Abstract

Many of medicinal plants are called "ethnobotanicals" used in traditional homemade remedies that have been used for centuries in various regions. Some of the chemicals in plant extracts are well known and characterized (e.g. azadirachtin, citronella, nicotine, etc.) and can be considered as "natural" active ingredients. Some of these active ingredients have genuine insecticidal or anthelmintic properties (i.e. they actually kill some parasites). They are also known as biopesticides. Many of them act as repellent whereas some of them act as insecticide. Herb mixtures (dried, powdered, pelleted, etc.) are commercially available for preparing infusions or for direct feeding to livestock or pets, with various claims against external or internal parasites. Industrially produced plant extracts (e.g. citronella oil and neem oil) are usually well characterized and standardized (Benavides et al., 2001; Ismail et al., 2002 and John et al. 2009). A common feature of most of these natural products is that they are not persistent. They are easily degradable (e.g. by sunlight) and/or rather volatile, or quickly metabolized and excreted, which are rather positive features regarding safety.
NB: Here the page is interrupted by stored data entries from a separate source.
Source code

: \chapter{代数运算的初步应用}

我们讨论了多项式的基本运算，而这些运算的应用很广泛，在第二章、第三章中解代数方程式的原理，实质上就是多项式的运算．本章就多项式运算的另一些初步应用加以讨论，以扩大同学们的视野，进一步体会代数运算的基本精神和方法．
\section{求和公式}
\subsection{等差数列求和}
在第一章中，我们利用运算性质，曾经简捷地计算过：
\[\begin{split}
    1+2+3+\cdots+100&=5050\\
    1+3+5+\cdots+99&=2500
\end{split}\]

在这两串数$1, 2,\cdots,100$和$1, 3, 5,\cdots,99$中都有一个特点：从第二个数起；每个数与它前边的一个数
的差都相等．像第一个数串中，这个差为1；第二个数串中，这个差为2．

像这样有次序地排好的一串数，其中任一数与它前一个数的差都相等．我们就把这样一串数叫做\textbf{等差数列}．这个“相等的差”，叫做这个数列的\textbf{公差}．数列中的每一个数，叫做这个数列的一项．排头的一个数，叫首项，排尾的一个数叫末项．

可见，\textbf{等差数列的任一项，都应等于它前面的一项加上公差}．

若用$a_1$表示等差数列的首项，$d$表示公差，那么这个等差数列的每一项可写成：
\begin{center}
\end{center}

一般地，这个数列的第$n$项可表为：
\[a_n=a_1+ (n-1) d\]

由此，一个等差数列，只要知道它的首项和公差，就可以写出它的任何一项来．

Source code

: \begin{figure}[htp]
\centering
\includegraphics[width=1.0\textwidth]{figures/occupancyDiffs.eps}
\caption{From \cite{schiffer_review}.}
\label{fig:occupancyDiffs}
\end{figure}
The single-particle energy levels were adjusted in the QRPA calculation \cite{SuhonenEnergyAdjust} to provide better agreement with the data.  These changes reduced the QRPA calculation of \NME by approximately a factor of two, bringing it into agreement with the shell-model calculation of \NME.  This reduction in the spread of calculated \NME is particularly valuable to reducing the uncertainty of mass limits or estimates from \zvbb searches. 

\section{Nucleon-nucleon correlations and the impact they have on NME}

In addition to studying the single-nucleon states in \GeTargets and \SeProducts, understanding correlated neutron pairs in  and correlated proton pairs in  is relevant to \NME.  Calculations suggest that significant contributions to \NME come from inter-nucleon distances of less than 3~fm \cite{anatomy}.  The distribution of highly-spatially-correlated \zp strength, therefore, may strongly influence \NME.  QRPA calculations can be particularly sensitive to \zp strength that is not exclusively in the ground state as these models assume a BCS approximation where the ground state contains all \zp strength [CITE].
For parasiticidal effect treatment has to be repeated frequently for constant protection of animals against parasites. Use of these herbal products against parasitic infections becomes mandatory owing to development of resistance against commonly used chemical anti-parasitic compounds. As the anti-parasitic resistance is the genetic ability of parasites to survive treatment with an anti-parasitic drug that was generally effective against those parasites in the past. After treatment with an anti-parasitic drug, the susceptible parasites die and the resistant parasites survive to pass on resistance genes to their offspring.